The problem I'm trying to solve is as follows.
I have two separate domains, where inputs do not have the same dimensions. However, I want to create a common feature space between both domains using paired inputs (similar inputs from both domains).
My solution is to encode pairs of inputs into a shared latent space using two VAE encoders (one for each domain). To ensure that the latent space is shared, I want to define a similarity metric between the output of both probabilistic encoders.
Let's define the first encoder as $q_\phi$ and the second as $p_\theta$. As for now, I have two main candidates for this role:
KL-divergence : $\text{KL}(p || q)$ (or $\text{KL}(q||p)$), but, since it is not symmetrical, I don't really know which direction is the best.
JS-divergence: symmetrical and normalized, which is nice for a distance metric, but, since it is not as common as KL, I'm not sure.
Other candidates include adversarial loss (a discriminator is tasked to guess from which VAE the latent code is, the goal of both VAE being to maximally confuse it) or mutual information (seen more and more in recent works, but I still don't fully understand it).

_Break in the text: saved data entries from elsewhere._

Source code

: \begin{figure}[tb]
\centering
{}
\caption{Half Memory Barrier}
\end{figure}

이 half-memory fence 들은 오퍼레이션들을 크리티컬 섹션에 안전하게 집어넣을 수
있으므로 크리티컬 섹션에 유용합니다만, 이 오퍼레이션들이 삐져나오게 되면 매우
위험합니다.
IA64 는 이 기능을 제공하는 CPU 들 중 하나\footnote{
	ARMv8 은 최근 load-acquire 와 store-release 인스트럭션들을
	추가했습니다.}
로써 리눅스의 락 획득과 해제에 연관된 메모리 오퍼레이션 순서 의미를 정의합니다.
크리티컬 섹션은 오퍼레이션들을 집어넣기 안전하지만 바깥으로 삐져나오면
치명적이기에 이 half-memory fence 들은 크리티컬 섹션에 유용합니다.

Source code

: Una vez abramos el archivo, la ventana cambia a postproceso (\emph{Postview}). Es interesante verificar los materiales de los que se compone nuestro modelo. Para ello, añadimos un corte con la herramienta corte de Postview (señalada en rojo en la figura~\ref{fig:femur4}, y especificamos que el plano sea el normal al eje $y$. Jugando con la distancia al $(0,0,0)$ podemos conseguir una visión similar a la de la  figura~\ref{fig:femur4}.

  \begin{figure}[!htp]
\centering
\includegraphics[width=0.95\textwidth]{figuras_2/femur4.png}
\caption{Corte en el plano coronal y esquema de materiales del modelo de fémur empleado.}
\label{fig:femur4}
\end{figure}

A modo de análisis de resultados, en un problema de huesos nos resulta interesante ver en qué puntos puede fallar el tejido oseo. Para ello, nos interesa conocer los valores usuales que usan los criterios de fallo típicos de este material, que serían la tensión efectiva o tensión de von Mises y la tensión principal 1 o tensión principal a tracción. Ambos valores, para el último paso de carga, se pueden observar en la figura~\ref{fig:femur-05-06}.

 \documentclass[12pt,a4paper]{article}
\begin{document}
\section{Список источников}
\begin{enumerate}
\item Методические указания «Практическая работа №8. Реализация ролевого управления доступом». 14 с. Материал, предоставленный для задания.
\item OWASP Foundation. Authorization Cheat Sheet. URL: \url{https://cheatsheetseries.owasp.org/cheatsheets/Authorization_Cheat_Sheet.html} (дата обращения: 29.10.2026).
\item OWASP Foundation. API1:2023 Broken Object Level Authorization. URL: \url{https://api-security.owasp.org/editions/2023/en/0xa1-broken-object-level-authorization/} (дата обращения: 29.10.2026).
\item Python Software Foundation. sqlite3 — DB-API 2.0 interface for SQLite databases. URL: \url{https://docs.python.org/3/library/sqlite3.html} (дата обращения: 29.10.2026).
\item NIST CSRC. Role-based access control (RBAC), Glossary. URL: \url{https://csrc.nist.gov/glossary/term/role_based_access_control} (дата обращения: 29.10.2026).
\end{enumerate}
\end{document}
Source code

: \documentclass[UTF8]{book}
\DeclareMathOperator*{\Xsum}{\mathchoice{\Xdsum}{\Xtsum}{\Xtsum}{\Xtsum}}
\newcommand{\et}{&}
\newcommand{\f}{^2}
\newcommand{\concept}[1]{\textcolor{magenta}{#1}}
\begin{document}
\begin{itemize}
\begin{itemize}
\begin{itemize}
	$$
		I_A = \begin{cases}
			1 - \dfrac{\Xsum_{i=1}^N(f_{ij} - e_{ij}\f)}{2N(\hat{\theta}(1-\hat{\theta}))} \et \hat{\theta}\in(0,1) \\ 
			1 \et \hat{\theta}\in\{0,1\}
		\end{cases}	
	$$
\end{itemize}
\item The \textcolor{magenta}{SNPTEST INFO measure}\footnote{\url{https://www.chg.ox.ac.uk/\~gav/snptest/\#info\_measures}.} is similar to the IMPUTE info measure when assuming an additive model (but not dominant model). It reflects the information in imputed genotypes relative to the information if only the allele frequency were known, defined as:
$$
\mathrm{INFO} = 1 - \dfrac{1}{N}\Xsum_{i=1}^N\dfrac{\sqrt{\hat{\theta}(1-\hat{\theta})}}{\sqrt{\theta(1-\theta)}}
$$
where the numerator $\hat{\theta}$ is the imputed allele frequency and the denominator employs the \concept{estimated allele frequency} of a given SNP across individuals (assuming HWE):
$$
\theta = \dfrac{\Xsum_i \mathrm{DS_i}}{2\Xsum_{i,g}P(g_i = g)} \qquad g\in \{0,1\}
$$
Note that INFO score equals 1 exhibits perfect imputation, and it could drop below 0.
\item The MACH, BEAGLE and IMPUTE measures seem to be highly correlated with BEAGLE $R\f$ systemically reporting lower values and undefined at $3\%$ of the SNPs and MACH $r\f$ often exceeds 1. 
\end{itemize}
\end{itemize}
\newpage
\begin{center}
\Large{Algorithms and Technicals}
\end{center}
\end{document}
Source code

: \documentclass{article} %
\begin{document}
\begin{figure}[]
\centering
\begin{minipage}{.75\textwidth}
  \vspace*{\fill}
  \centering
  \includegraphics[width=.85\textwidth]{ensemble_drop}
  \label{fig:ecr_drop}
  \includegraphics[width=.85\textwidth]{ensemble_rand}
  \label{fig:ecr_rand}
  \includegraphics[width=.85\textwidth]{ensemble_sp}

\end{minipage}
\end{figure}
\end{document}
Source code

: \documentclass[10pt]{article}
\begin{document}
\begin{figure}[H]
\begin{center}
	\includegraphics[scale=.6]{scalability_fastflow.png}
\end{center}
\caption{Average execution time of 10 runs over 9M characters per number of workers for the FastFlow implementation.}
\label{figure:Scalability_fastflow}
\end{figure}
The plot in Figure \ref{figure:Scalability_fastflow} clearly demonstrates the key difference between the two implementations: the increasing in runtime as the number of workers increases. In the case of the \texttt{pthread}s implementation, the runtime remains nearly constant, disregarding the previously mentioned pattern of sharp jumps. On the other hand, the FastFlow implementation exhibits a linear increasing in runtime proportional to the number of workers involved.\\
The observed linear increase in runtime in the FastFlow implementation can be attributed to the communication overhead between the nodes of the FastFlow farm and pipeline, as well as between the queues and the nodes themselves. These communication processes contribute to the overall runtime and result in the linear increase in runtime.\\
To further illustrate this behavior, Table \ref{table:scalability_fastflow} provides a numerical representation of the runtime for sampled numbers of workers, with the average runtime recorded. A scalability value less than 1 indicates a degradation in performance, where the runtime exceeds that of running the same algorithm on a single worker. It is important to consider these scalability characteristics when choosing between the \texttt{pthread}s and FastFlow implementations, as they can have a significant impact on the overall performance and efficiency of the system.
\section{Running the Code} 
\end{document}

My question is: according to you, which loss could work best for my use case? KL or JS? Or other candidates I didn't think of?
-- More context --
My ultimate goal is to use transfer learning between morphologically distinct robots e.g a quadrupedal robot and a bipedal robot. The first step in my current approach is to record trajectories on both robots executing the same task (walking for example). From said trajectories I create paires of similar states (to simplify the problem, I suppose that both robot achieve the same task at the same speed so temporaly aligned states for both robots are paired). Then my goal is to encode these paired states (that doesn't have the same dimension due to the difference in number of joints) into two latents spaces (one for each VAE) such that similar pair of inputs are close in the latents spaces. If I was working with simple autoencoders I would simply minimize the distance in the latent space between paires of inputs such that similar states on both robots maps to the same point in the latent space. But I need the generative capabilities of VAE so instead I would like to make the distributions outputed by the VAEs as close as possible. Make sense ?